- The task -
Set down the data below in full, exactly as it reads, but without the pictures.

----- Entries shown

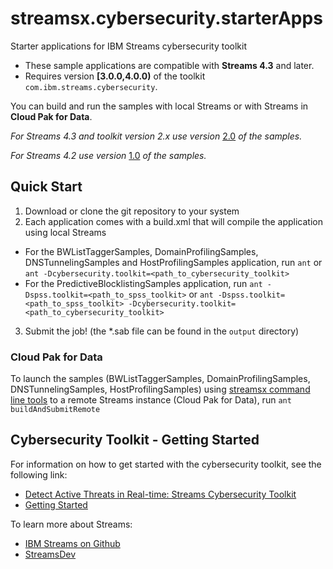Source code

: # streamsx.cybersecurity.starterApps
Starter applications for IBM Streams cybersecurity toolkit

* These sample applications are compatible with **Streams 4.3** and later.
* Requires version **[3.0.0,4.0.0)** of the toolkit `com.ibm.streams.cybersecurity`.

You can build and run the samples with local Streams or with Streams in **Cloud Pak for Data**.

*For Streams 4.3 and toolkit version 2.x use version* [2.0](https://github.com/IBMStreams/streamsx.cybersecurity.starterApps/tree/v2.0.0) *of the samples.*

*For Streams 4.2 use version* [1.0](https://github.com/IBMStreams/streamsx.cybersecurity.starterApps/tree/v1.0.0) *of the samples.*

## Quick Start

 1. Download or clone the git repository to your system
 2. Each application comes with a build.xml that will compile the application using local Streams
   - For the BWListTaggerSamples, DomainProfilingSamples, DNSTunnelingSamples and HostProfilingSamples application, run `ant` or `ant -Dcybersecurity.toolkit=<path_to_cybersecurity_toolkit>`
   - For the PredictiveBlocklistingSamples application, run `ant -Dspss.toolkit=<path_to_spss_toolkit>`  or `ant -Dspss.toolkit=<path_to_spss_toolkit> -Dcybersecurity.toolkit=<path_to_cybersecurity_toolkit>`
 3. Submit the job! (the *.sab file can be found in the `output` directory)

### Cloud Pak for Data

To launch the samples (BWListTaggerSamples, DomainProfilingSamples, DNSTunnelingSamples, HostProfilingSamples) using [streamsx command line tools](https://streamsxtopology.readthedocs.io/en/stable/scripts/streamtool.html) to a remote Streams instance (Cloud Pak for Data),
run `ant buildAndSubmitRemote`

## Cybersecurity Toolkit - Getting Started

For information on how to get started with the cybersecurity toolkit, see the following link:
* [Detect Active Threats in Real-time: Streams Cybersecurity Toolkit](https://ibmstreams.github.io/streamsx.cybersecurity.starterApps/docs/knowledge/overview/)
* [Getting Started](http://ibmstreams.github.io/streamsx.documentation/docs/4.1/cybersecurity/cybersecurity-getting-started/)

To learn more about Streams:
* [IBM Streams on Github](http://ibmstreams.github.io)
* [StreamsDev](https://developer.ibm.com/streamsdev/)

----------

- Reply to the exercise -
Source code

: # streamsx.cybersecurity.starterApps
Starter applications for IBM Streams cybersecurity toolkit

* These sample applications are compatible with **Streams 4.3** and later.
* Requires version **[3.0.0,4.0.0)** of the toolkit `com.ibm.streams.cybersecurity`.

You can build and run the samples with local Streams or with Streams in **Cloud Pak for Data**.

*For Streams 4.3 and toolkit version 2.x use version* [2.0](https://github.com/IBMStreams/streamsx.cybersecurity.starterApps/tree/v2.0.0) *of the samples.*

*For Streams 4.2 use version* [1.0](https://github.com/IBMStreams/streamsx.cybersecurity.starterApps/tree/v1.0.0) *of the samples.*

## Quick Start

 1. Download or clone the git repository to your system
 2. Each application comes with a build.xml that will compile the application using local Streams
   - For the BWListTaggerSamples, DomainProfilingSamples, DNSTunnelingSamples and HostProfilingSamples application, run `ant` or `ant -Dcybersecurity.toolkit=<path_to_cybersecurity_toolkit>`
   - For the PredictiveBlocklistingSamples application, run `ant -Dspss.toolkit=<path_to_spss_toolkit>`  or `ant -Dspss.toolkit=<path_to_spss_toolkit> -Dcybersecurity.toolkit=<path_to_cybersecurity_toolkit>`
 3. Submit the job! (the *.sab file can be found in the `output` directory)

### Cloud Pak for Data

To launch the samples (BWListTaggerSamples, DomainProfilingSamples, DNSTunnelingSamples, HostProfilingSamples) using [streamsx command line tools](https://streamsxtopology.readthedocs.io/en/stable/scripts/streamtool.html) to a remote Streams instance (Cloud Pak for Data),
run `ant buildAndSubmitRemote`

## Cybersecurity Toolkit - Getting Started

For information on how to get started with the cybersecurity toolkit, see the following link:
* [Detect Active Threats in Real-time: Streams Cybersecurity Toolkit](https://ibmstreams.github.io/streamsx.cybersecurity.starterApps/docs/knowledge/overview/)
* [Getting Started](http://ibmstreams.github.io/streamsx.documentation/docs/4.1/cybersecurity/cybersecurity-getting-started/)

To learn more about Streams:
* [IBM Streams on Github](http://ibmstreams.github.io)
* [StreamsDev](https://developer.ibm.com/streamsdev/)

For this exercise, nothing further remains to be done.